= Collaborative language systems =

Therapeutic approach

Collaborative language systems is a therapeutic approach largely based in contemporary hermeneutics, the study of interpretation as a way to produce understanding, while considering both context and cognition, as well as social constructionism. This approach involves a reciprocal relationship between both the therapist and client, through which the client works through his or her clinical problems using dialogical conversation with the therapist. The therapist and client work together, utilizing their own, individual knowledge and understanding of the issues, to conceptualize and illuminate the client’s problems and provide new context, meaning and comprehension to those problems based on the collaboration.

== Early sources ==

The theoretical approach known as collaborative language systems evolved from the traditional basis of collaborative therapy. Together, Harlene Anderson and Harry Goolishian took the core values incorporated into practiced therapeutic techniques involving reciprocal approaches toward the client-patient relationship and applied a cooperative understanding of the use of modern language and the role it plays in the formulation of ideas and perception, as well as Rogerian theory towards the therapeutic relationship. Goolishian and Anderson were later joined by Lynn Hoffman in expanding the application of their ideas. The approach corrected by the collective contributors was eventually expounded upon by Tom Andersen, who thrust the theories into a broader range of practice within the field family systems therapy.

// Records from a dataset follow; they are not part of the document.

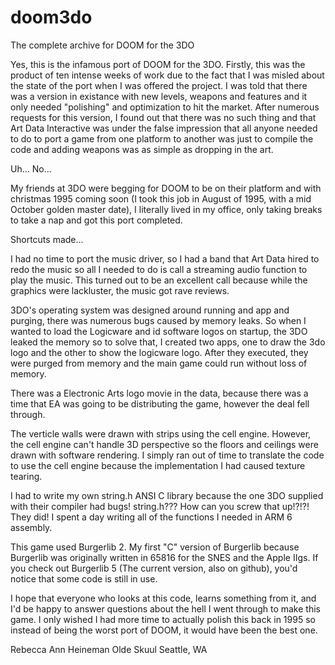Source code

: doom3do
=======

The complete archive for DOOM for the 3DO

Yes, this is the infamous port of DOOM for the 3DO. Firstly, this
was the product of ten intense weeks of work due to the fact that
I was misled about the state of the port when I was offered
the project. I was told that there was a version in existance
with new levels, weapons and features and it only needed "polishing"
and optimization to hit the market. After numerous requests
for this version, I found out that there was no such thing and
that Art Data Interactive was under the false impression that
all anyone needed to do to port a game from one platform to
another was just to compile the code and adding weapons
was as simple as dropping in the art.

Uh... No...

My friends at 3DO were begging for DOOM to be on their platform and with 
christmas 1995 coming soon (I took this job in August of 1995, with a
mid October golden master date), I literally lived in my office, only taking
breaks to take a nap and got this port completed.

Shortcuts made...

I had no time to port the music driver, so I had a band that Art Data hired
to redo the music so all I needed to do is call a streaming audio function
to play the music. This turned out to be an excellent call because while
the graphics were lackluster, the music got rave reviews.

3DO's operating system was designed around running and app and purging, there
was numerous bugs caused by memory leaks. So when I wanted to load the Logicware
and id software logos on startup, the 3DO leaked the memory so to
solve that, I created two apps, one to draw the 3do logo and the other to
show the logicware logo. After they executed, they were purged from memory
and the main game could run without loss of memory.

There was a Electronic Arts logo movie in the data, because there was a time that
EA was going to be distributing the game, however the deal fell through.

The verticle walls were drawn with strips using the cell engine. However, the 
cell engine can't handle 3D perspective so the floors and ceilings were drawn
with software rendering. I simply ran out of time to translate the code
to use the cell engine because the implementation I had caused texture tearing.

I had to write my own string.h ANSI C library because the one 3DO supplied
with their compiler had bugs! string.h??? How can you screw that up!?!?! They
did! I spent a day writing all of the functions I needed in ARM 6 assembly.

This game used Burgerlib 2. My first "C" version of Burgerlib because Burgerlib
was originally written in 65816 for the SNES and the Apple IIgs. If you
check out Burgerlib 5 (The current version, also on github), you'd notice
that some code is still in use.

I hope that everyone who looks at this code, learns something from it, and
I'd be happy to answer questions about the hell I went through to make this
game. I only wished I had more time to actually polish this back in 1995 so
instead of being the worst port of DOOM, it would have been the best one.


Rebecca Ann Heineman
Olde Skuul
Seattle, WA

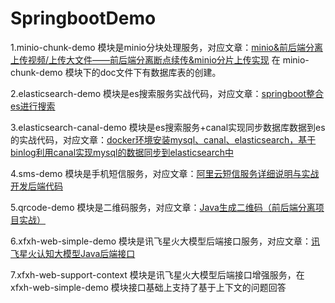 # SpringbootDemo
1.minio-chunk-demo 模块是minio分块处理服务，对应文章：[minio&前后端分离上传视频/上传大文件——前后端分离断点续传&minio分片上传实现](https://blog.csdn.net/qq_62982856/article/details/129002288)
在 minio-chunk-demo 模块下的doc文件下有数据库表的创建。

2.elasticsearch-demo 模块是es搜索服务实战代码，对应文章：[springboot整合es进行搜索](https://blog.csdn.net/qq_62982856/article/details/129722916)

3.elasticsearch-canal-demo 模块是es搜索服务+canal实现同步数据库数据到es的实战代码，对应文章：[docker环境安装mysql、canal、elasticsearch，基于binlog利用canal实现mysql的数据同步到elasticsearch中](https://blog.csdn.net/qq_62982856/article/details/129875733)

4.sms-demo 模块是手机短信服务，对应文章：[阿里云短信服务详细说明与实战开发后端代码](https://blog.csdn.net/qq_62982856/article/details/129901491)

5.qrcode-demo 模块是二维码服务，对应文章：[Java生成二维码（前后端分离项目实战）](https://blog.csdn.net/qq_62982856/article/details/132572246)

6.xfxh-web-simple-demo 模块是讯飞星火大模型后端接口服务，对应文章：[讯飞星火认知大模型Java后端接口](https://blog.csdn.net/qq_62982856/article/details/133151673)

7.xfxh-web-support-context 模块是讯飞星火大模型后端接口增强服务，在 xfxh-web-simple-demo 模块接口基础上支持了基于上下文的问题回答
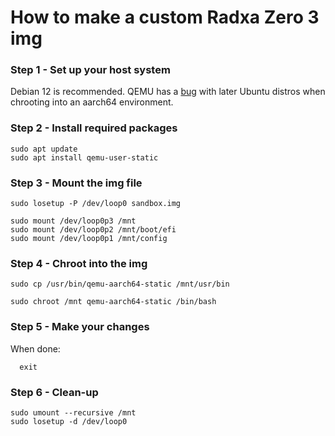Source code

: <h1>How to make a custom Radxa Zero 3 img</h1>

<h3>Step 1 - Set up your host system</h3>

  Debian 12 is recommended. QEMU has a [bug](https://github.com/docker/buildx/issues/1170#issuecomment-2136084089) with later Ubuntu distros when chrooting into an aarch64 environment.

<h3>Step 2 - Install required packages</h3>

    sudo apt update
    sudo apt install qemu-user-static

<h3>Step 3 - Mount the img file</h3>

    sudo losetup -P /dev/loop0 sandbox.img

    sudo mount /dev/loop0p3 /mnt
    sudo mount /dev/loop0p2 /mnt/boot/efi
    sudo mount /dev/loop0p1 /mnt/config

<h3>Step 4 - Chroot into the img</h3>

    sudo cp /usr/bin/qemu-aarch64-static /mnt/usr/bin

    sudo chroot /mnt qemu-aarch64-static /bin/bash

<h3>Step 5 - Make your changes</h3>

  When done:

      exit

<h3>Step 6 - Clean-up</h3>

    sudo umount --recursive /mnt
    sudo losetup -d /dev/loop0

== Creating collaborative therapy ==

Collaborative therapy emerged as a postmodernist concept rooted in philosophical principles as a way to challenge existing psychotherapeutic approaches. The basic foundations upon which collaborative language systems are based involve the formation of our understanding of events and situations based on the words used to describe them. Through narration and dialogue, it is theorized, we give meaning to situations. This meaning changes given the context of the conversation and how we choose to describe it. Collaborative therapists believe that knowledge and language, and thus the meaning each is given, are interdependent, dynamic processes that change through the exchange of information and ideas.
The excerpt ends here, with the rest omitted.